→ **REQUIRED ACTION**: The entries that follow need to be returned without any alteration.

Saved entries
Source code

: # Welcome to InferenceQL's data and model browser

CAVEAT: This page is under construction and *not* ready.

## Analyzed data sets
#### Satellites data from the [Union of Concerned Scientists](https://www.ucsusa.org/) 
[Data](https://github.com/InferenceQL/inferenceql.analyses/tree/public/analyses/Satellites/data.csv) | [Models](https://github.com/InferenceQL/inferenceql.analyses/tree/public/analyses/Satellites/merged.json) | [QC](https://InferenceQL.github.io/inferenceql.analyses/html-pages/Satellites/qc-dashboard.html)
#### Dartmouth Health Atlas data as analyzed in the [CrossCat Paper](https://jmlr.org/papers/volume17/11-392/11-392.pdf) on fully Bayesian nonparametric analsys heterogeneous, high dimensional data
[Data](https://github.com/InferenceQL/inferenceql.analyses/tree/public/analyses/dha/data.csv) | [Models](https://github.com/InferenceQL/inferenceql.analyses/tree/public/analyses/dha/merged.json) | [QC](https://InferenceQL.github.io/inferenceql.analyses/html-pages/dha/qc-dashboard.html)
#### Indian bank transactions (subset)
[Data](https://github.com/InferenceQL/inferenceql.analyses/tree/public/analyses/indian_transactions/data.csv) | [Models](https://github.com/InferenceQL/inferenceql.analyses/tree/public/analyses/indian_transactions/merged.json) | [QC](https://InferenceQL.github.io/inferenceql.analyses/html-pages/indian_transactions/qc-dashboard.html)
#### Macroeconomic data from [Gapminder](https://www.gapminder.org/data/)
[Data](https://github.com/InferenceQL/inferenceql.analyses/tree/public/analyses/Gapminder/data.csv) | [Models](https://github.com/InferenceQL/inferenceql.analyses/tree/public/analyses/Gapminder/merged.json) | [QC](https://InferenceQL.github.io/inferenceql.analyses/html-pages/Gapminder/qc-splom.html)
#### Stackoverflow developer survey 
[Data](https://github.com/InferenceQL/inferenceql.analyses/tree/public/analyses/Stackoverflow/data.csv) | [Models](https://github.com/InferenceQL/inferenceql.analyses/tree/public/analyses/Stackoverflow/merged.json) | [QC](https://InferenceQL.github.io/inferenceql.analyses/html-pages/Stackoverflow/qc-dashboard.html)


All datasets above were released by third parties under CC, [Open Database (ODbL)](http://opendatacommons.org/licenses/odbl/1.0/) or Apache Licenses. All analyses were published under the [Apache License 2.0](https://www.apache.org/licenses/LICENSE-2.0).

→ **RESULT FOR THIS EXERCISE**:
Source code

: # Welcome to InferenceQL's data and model browser

CAVEAT: This page is under construction and *not* ready.

## Analyzed data sets
#### Satellites data from the [Union of Concerned Scientists](https://www.ucsusa.org/) 
[Data](https://github.com/InferenceQL/inferenceql.analyses/tree/public/analyses/Satellites/data.csv) | [Models](https://github.com/InferenceQL/inferenceql.analyses/tree/public/analyses/Satellites/merged.json) | [QC](https://InferenceQL.github.io/inferenceql.analyses/html-pages/Satellites/qc-dashboard.html)
#### Dartmouth Health Atlas data as analyzed in the [CrossCat Paper](https://jmlr.org/papers/volume17/11-392/11-392.pdf) on fully Bayesian nonparametric analsys heterogeneous, high dimensional data
[Data](https://github.com/InferenceQL/inferenceql.analyses/tree/public/analyses/dha/data.csv) | [Models](https://github.com/InferenceQL/inferenceql.analyses/tree/public/analyses/dha/merged.json) | [QC](https://InferenceQL.github.io/inferenceql.analyses/html-pages/dha/qc-dashboard.html)
#### Indian bank transactions (subset)
[Data](https://github.com/InferenceQL/inferenceql.analyses/tree/public/analyses/indian_transactions/data.csv) | [Models](https://github.com/InferenceQL/inferenceql.analyses/tree/public/analyses/indian_transactions/merged.json) | [QC](https://InferenceQL.github.io/inferenceql.analyses/html-pages/indian_transactions/qc-dashboard.html)
#### Macroeconomic data from [Gapminder](https://www.gapminder.org/data/)
[Data](https://github.com/InferenceQL/inferenceql.analyses/tree/public/analyses/Gapminder/data.csv) | [Models](https://github.com/InferenceQL/inferenceql.analyses/tree/public/analyses/Gapminder/merged.json) | [QC](https://InferenceQL.github.io/inferenceql.analyses/html-pages/Gapminder/qc-splom.html)
#### Stackoverflow developer survey 
[Data](https://github.com/InferenceQL/inferenceql.analyses/tree/public/analyses/Stackoverflow/data.csv) | [Models](https://github.com/InferenceQL/inferenceql.analyses/tree/public/analyses/Stackoverflow/merged.json) | [QC](https://InferenceQL.github.io/inferenceql.analyses/html-pages/Stackoverflow/qc-dashboard.html)


All datasets above were released by third parties under CC, [Open Database (ODbL)](http://opendatacommons.org/licenses/odbl/1.0/) or Apache Licenses. All analyses were published under the [Apache License 2.0](https://www.apache.org/licenses/LICENSE-2.0).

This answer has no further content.